■ PROMPT:
From the entries, copy each line that includes "preamble".

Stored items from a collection

__________

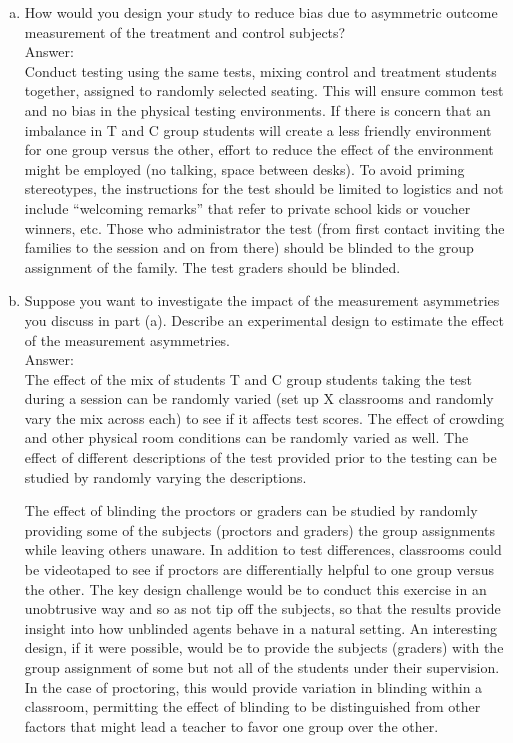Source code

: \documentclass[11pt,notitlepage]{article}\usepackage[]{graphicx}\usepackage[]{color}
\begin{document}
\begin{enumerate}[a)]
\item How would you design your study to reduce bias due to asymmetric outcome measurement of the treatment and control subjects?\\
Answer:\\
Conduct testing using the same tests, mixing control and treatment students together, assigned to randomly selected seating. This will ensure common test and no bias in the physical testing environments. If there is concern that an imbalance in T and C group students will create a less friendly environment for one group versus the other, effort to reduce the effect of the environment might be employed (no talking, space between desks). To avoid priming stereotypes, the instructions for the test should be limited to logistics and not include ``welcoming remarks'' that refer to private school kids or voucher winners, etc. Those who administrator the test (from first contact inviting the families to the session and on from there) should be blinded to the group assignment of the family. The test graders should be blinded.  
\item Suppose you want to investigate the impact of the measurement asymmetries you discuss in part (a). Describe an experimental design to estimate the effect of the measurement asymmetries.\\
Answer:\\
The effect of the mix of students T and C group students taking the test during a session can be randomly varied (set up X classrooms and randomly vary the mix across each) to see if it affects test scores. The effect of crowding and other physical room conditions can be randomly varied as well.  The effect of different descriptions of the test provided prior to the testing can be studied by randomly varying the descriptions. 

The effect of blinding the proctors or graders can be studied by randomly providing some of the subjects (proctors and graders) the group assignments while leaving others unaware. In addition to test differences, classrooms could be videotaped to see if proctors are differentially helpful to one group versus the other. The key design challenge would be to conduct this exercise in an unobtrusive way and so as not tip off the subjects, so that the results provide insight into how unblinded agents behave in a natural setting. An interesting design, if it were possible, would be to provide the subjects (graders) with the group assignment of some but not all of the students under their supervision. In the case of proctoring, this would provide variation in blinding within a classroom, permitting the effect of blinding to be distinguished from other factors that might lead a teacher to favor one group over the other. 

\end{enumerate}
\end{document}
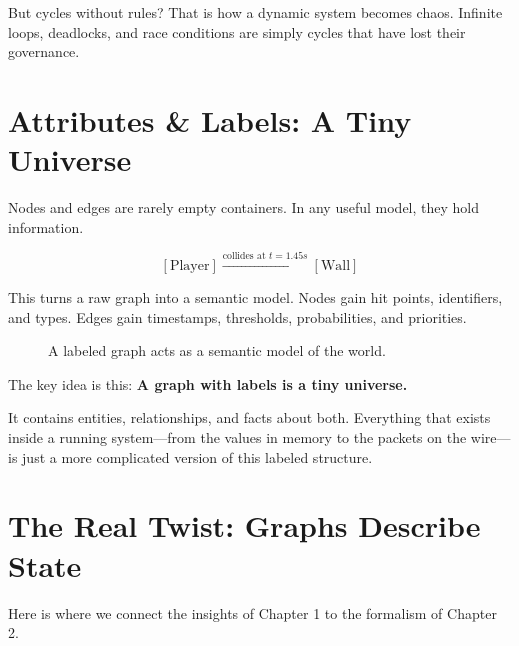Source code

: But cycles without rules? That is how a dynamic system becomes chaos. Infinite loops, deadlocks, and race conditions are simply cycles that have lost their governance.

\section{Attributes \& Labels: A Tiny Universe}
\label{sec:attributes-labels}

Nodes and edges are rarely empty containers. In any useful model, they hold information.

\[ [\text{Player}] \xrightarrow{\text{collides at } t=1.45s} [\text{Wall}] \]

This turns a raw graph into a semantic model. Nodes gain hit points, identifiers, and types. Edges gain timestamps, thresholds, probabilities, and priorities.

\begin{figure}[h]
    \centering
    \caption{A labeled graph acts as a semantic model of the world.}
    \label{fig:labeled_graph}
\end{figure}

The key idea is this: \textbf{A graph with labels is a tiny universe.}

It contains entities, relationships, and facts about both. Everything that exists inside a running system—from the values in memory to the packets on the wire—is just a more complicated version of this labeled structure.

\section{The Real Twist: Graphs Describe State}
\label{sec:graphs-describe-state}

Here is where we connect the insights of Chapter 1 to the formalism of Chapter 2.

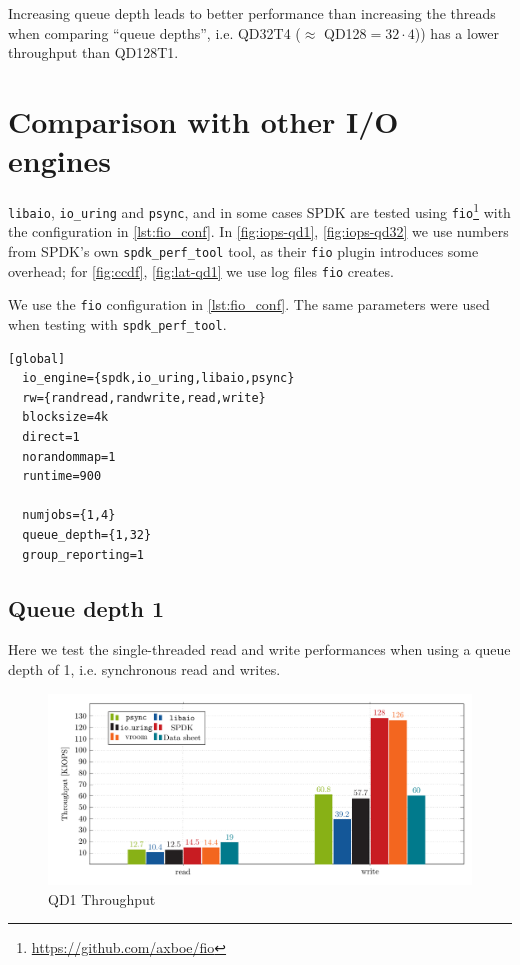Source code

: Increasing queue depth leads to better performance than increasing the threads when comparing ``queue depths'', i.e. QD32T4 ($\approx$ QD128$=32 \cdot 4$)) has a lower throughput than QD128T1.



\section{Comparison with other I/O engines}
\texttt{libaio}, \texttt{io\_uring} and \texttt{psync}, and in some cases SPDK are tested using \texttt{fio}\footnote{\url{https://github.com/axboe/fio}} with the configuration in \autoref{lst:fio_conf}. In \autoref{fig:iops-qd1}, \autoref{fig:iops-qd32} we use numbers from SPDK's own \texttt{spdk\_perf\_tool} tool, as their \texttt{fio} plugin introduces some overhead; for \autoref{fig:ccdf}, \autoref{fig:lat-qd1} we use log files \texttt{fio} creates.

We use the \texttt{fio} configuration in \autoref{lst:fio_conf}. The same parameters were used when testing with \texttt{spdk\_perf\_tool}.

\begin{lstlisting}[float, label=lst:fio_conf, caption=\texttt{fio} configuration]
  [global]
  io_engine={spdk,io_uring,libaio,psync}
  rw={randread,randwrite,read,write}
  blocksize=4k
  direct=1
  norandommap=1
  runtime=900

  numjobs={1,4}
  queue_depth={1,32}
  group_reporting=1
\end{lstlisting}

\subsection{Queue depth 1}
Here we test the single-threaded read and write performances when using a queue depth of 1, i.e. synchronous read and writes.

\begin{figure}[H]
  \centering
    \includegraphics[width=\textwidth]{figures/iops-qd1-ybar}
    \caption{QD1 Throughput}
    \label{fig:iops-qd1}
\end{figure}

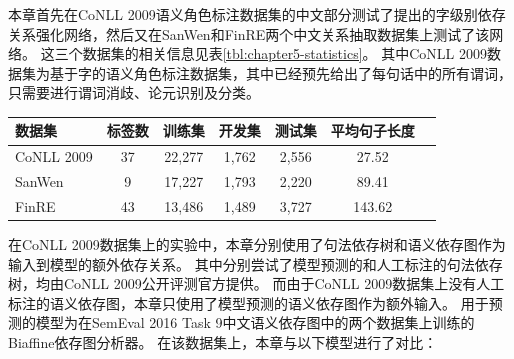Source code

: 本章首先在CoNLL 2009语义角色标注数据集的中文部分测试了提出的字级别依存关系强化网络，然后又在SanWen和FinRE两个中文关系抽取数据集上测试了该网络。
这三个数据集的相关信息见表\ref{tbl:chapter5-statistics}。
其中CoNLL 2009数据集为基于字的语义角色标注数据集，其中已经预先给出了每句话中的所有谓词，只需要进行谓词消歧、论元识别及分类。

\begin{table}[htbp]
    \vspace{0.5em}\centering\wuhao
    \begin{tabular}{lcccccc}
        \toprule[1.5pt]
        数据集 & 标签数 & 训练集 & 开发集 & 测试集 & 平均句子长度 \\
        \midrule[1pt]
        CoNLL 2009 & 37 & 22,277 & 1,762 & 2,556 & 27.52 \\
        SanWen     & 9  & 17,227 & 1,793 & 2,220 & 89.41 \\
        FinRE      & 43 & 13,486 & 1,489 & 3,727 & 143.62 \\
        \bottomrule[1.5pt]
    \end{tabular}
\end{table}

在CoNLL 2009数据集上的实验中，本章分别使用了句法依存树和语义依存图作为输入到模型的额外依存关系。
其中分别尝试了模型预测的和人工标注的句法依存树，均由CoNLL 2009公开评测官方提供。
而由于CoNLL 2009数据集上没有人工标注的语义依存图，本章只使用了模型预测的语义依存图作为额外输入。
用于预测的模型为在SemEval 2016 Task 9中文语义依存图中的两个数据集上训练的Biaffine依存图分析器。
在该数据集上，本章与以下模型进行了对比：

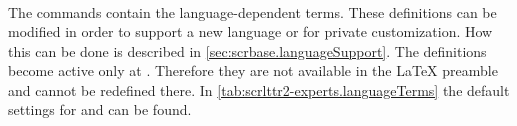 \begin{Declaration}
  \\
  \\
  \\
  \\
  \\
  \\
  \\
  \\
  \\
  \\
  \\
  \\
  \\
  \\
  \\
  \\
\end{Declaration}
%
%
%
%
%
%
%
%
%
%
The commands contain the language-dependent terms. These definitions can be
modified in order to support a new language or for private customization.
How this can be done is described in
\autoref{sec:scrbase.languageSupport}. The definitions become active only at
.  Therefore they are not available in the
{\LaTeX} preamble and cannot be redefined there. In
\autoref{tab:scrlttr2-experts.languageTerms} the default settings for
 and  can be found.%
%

__________

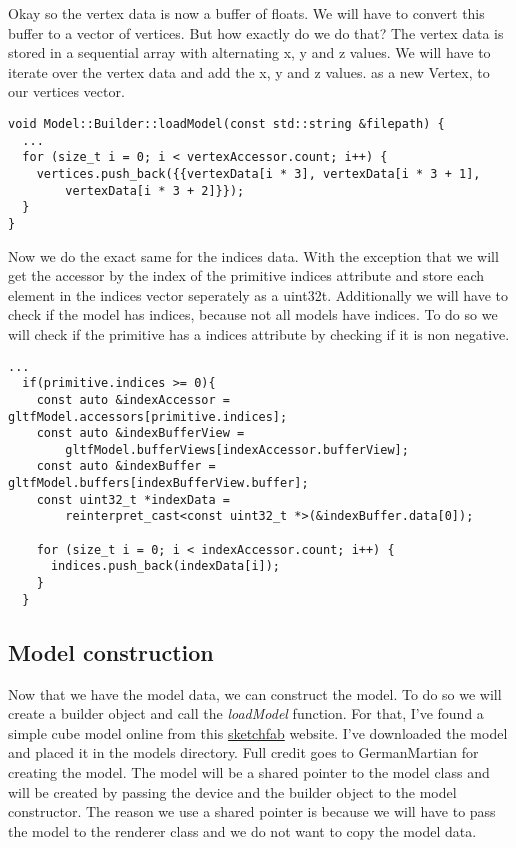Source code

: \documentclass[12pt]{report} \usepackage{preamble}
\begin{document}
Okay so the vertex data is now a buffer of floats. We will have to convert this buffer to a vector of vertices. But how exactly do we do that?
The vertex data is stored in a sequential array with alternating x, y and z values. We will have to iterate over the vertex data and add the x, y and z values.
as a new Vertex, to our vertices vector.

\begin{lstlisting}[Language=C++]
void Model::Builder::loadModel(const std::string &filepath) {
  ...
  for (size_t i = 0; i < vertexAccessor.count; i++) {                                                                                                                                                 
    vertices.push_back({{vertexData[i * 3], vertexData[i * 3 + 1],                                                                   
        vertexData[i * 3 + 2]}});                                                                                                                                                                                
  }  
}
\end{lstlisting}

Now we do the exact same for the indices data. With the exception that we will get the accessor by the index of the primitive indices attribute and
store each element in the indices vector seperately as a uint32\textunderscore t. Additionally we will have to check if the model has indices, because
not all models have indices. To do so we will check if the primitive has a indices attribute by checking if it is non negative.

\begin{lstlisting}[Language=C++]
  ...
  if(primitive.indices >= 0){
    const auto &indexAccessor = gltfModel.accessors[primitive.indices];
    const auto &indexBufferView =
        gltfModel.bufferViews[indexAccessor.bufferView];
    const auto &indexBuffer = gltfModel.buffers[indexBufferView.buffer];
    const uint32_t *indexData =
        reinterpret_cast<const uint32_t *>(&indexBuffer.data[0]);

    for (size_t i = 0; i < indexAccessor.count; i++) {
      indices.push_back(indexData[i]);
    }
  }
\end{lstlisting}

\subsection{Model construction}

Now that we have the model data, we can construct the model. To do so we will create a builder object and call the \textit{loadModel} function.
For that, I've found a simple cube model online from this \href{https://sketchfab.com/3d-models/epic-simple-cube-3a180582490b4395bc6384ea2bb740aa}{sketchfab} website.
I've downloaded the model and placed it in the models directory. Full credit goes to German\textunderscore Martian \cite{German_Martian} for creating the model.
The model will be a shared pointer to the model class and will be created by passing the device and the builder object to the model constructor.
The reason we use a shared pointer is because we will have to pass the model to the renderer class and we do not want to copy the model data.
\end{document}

__________

■ EXERCISE OUTPUT:
{\LaTeX} preamble and cannot be redefined there. In
: \documentclass[12pt]{report} \usepackage{preamble}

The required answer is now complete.